A classification problem which aims at finding if a dataset will become popular or not and when it will become popular. It includes time series analysis of the data, to calculate the approximate time period when the dataset will be popular, as well as classification, for calculating binary values of popular (1 / TRUE) or unpopular (0 / FALSE) of the 2013, 2014 and the currently producing 2015 data.

This data is produced by the LHC weekly. Analysing this data leads to useful information about the physical processes. Reproducibility is necessary so that any process can be simulated just like the original in a software at different times. Besides this, some process may be researched more by users and hence it needs to be made easily accessible to all the users. Accessibility is possible using replicas of data at some specified places. The user can then obtain the data from the nearest replica. Creating numerous replicas of every dataset is not feasible because the all datasets are vast. Maintaining and mirroring such vast datasets is an expensive job hence, the need of predicting which dataset might become popular is necessary.

The process of predicting popularity of datasets, hence which datasets replicas should be created, is a machine learning problem. Hence, the aim of the problem is to use machine learning to predict which dataset will become popular and when.


  1. Define the popularity index. a. The target goal is to find the popular datasets, but what is a popular dataset? b. Which parameters define popularity of the dataset?

  2. Apply machine learning algorithms and analytics for prediction.

  3. Find the hardware configuration that gives the relatively best run of a machine learning algorithm.

  4. Time Series analysis of the existing processes to see if any process might become popular in any given week of any year.

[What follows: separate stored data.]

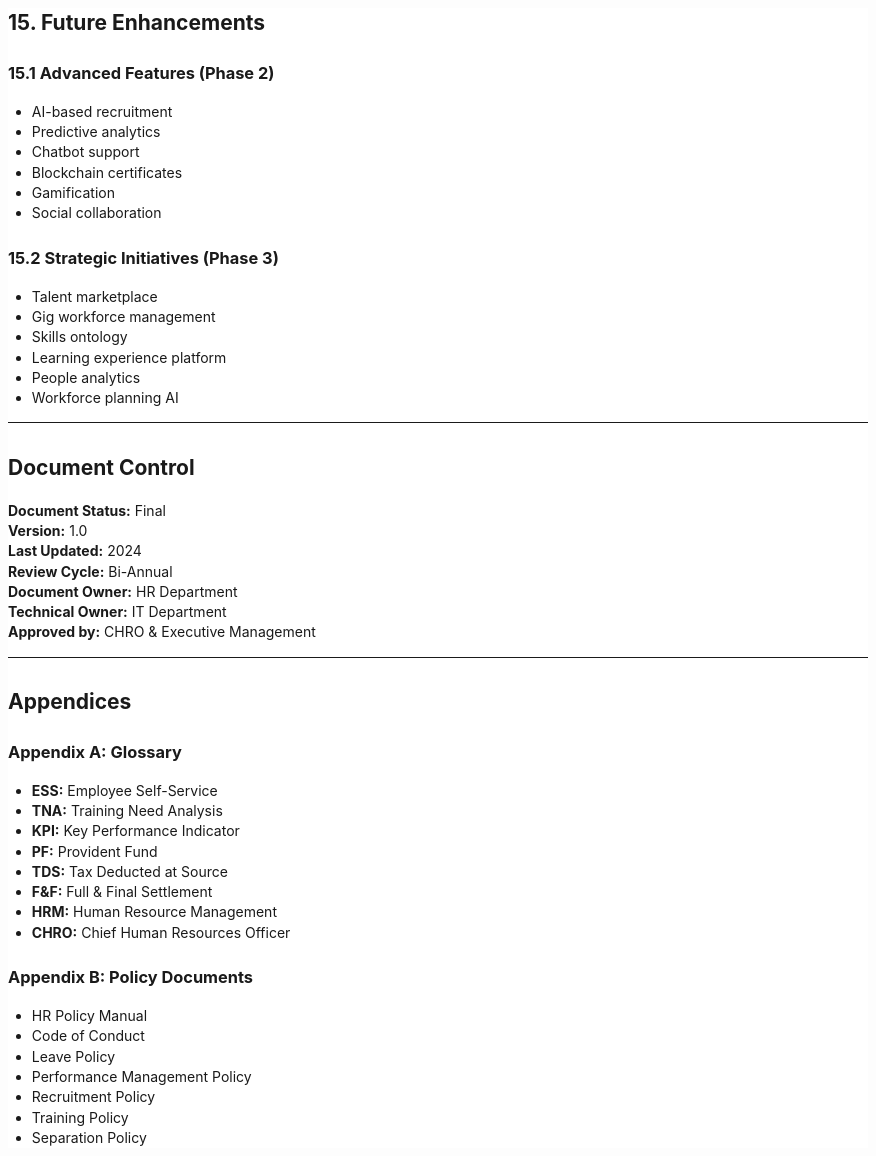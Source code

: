
## 15. Future Enhancements

### 15.1 Advanced Features (Phase 2)
- AI-based recruitment
- Predictive analytics
- Chatbot support
- Blockchain certificates
- Gamification
- Social collaboration

### 15.2 Strategic Initiatives (Phase 3)
- Talent marketplace
- Gig workforce management
- Skills ontology
- Learning experience platform
- People analytics
- Workforce planning AI

---

## Document Control

**Document Status:** Final  
**Version:** 1.0  
**Last Updated:** 2024  
**Review Cycle:** Bi-Annual  
**Document Owner:** HR Department  
**Technical Owner:** IT Department  
**Approved by:** CHRO & Executive Management  

---

## Appendices

### Appendix A: Glossary
- **ESS:** Employee Self-Service
- **TNA:** Training Need Analysis  
- **KPI:** Key Performance Indicator
- **PF:** Provident Fund
- **TDS:** Tax Deducted at Source
- **F&F:** Full & Final Settlement
- **HRM:** Human Resource Management
- **CHRO:** Chief Human Resources Officer

### Appendix B: Policy Documents
- HR Policy Manual
- Code of Conduct
- Leave Policy
- Performance Management Policy
- Recruitment Policy
- Training Policy
- Separation Policy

  5. Generalize machine learning algorithms so that they can streamline CMS data without much data formatting. May lead to creation of an API.

  6. Evaluate Apache Spark as an alternate framework for the complete analysis procedure.


A dataset describes a process completely. A process is any interaction taking place in the LHC. An example would be proton-proton collision in the LHC, taking place at a single vertex. A single process may be composed of many collisions taking place at the same vertex. The weekly collection of data is uniquely represented by the name of the dataset. It describes which weeks data it contains, 20140101 - 20140107 will describe the first week of year 2014.

A datasets format is defined by three distinct parts:

  1. a
  2. b
  3. c


  1. a is a process type, examples include Higgs Process, TopQuark, ttbq.
  2. b is the software used and its version/release number. This variable is important for reproducing identical results in the future.
  3. c defines the tier {RAW, RECO, AOP, DIGI, DIGI-RECO, SIM}

These are combined as /a/b/c.

Dataframe is the input file in comma separated values format. This is the file on which the machine learning algorithms are run upon. It contains many datasets, and each dataset is uniquely represented by one row in the dataframe.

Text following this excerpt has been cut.